• Work order
Which lines of the entries contain the string "audio"? Please find them and copy them.

Stored data entries
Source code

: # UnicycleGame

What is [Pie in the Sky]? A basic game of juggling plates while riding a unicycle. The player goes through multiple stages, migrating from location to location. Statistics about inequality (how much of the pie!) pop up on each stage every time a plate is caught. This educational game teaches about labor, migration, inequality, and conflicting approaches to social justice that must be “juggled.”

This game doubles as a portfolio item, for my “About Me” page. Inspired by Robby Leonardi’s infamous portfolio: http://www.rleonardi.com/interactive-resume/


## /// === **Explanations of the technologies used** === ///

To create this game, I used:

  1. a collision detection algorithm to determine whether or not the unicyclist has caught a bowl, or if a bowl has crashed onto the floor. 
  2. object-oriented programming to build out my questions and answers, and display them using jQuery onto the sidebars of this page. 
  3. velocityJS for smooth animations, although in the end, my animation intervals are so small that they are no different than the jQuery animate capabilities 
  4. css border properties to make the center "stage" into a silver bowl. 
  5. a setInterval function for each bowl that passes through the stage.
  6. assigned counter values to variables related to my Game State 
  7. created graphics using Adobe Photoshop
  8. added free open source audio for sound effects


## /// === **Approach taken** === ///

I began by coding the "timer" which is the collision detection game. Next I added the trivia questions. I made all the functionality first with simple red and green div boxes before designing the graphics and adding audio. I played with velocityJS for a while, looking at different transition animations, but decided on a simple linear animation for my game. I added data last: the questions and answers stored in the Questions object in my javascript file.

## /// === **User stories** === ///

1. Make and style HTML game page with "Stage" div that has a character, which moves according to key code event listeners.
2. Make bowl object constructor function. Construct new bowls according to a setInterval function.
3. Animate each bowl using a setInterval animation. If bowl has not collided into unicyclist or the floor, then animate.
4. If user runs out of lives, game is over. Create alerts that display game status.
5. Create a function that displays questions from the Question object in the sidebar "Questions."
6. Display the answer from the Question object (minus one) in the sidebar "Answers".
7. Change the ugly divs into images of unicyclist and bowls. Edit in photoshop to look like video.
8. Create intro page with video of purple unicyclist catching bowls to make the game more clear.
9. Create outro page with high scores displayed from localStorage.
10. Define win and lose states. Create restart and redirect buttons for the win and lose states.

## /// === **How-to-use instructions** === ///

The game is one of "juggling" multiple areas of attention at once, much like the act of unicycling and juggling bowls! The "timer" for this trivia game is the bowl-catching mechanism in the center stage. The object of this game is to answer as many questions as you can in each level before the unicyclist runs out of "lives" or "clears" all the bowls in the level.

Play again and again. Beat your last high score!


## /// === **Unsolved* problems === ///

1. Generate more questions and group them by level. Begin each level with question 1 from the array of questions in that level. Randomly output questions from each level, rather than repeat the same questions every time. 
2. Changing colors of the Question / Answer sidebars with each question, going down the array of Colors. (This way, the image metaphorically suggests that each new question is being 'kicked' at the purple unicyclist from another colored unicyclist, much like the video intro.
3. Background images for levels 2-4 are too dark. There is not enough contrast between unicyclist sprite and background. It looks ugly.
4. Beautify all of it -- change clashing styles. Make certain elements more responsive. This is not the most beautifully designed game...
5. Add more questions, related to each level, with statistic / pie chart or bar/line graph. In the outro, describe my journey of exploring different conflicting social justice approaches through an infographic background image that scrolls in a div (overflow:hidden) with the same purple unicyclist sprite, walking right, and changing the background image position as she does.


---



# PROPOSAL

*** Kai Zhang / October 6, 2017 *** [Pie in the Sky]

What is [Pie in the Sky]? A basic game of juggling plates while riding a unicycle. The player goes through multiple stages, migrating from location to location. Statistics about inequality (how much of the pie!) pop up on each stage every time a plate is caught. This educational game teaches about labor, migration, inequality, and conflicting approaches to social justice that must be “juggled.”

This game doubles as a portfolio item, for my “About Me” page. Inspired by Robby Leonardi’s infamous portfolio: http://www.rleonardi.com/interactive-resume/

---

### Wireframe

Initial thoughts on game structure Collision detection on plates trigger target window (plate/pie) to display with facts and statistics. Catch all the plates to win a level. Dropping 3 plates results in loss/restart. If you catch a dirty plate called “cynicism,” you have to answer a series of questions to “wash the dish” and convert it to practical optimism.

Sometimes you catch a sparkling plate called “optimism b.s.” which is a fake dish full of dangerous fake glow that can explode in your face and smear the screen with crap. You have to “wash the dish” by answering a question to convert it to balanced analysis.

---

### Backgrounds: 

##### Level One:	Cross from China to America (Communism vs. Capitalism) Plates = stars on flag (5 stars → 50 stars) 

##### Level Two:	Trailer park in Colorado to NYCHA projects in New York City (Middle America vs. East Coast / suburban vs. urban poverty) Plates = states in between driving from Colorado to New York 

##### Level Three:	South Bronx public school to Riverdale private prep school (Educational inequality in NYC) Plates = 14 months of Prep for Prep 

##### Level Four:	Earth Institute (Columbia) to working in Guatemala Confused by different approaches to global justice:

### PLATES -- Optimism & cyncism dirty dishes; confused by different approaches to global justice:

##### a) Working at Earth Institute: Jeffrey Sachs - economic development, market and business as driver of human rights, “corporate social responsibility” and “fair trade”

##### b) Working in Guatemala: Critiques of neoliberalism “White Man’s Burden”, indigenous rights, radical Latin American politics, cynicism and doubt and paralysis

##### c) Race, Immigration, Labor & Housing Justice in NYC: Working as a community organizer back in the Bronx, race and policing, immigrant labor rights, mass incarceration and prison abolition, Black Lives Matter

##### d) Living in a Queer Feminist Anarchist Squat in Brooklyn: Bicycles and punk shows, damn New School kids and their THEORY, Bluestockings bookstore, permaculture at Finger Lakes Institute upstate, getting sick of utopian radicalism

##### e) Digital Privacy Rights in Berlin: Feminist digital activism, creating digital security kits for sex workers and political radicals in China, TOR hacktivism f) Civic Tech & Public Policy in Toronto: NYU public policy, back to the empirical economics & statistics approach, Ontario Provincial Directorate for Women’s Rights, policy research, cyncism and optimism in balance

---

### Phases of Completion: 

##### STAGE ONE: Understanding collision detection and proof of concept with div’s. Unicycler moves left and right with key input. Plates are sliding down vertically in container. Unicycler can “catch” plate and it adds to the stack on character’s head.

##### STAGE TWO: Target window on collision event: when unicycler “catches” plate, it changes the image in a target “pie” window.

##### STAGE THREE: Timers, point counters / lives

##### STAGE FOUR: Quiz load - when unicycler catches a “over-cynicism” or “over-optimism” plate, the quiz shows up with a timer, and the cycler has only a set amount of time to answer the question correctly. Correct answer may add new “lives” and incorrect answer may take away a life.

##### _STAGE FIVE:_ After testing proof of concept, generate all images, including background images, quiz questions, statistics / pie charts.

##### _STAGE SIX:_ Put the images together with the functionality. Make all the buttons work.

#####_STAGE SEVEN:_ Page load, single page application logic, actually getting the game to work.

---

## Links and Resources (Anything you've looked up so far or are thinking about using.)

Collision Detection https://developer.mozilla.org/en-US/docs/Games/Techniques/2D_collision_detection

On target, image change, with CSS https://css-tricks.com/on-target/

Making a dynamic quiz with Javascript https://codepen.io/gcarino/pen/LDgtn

• Solution to this problem
  8. added free open source audio for sound effects
I began by coding the "timer" which is the collision detection game. Next I added the trivia questions. I made all the functionality first with simple red and green div boxes before designing the graphics and adding audio. I played with velocityJS for a while, looking at different transition animations, but decided on a simple linear animation for my game. I added data last: the questions and answers stored in the Questions object in my javascript file.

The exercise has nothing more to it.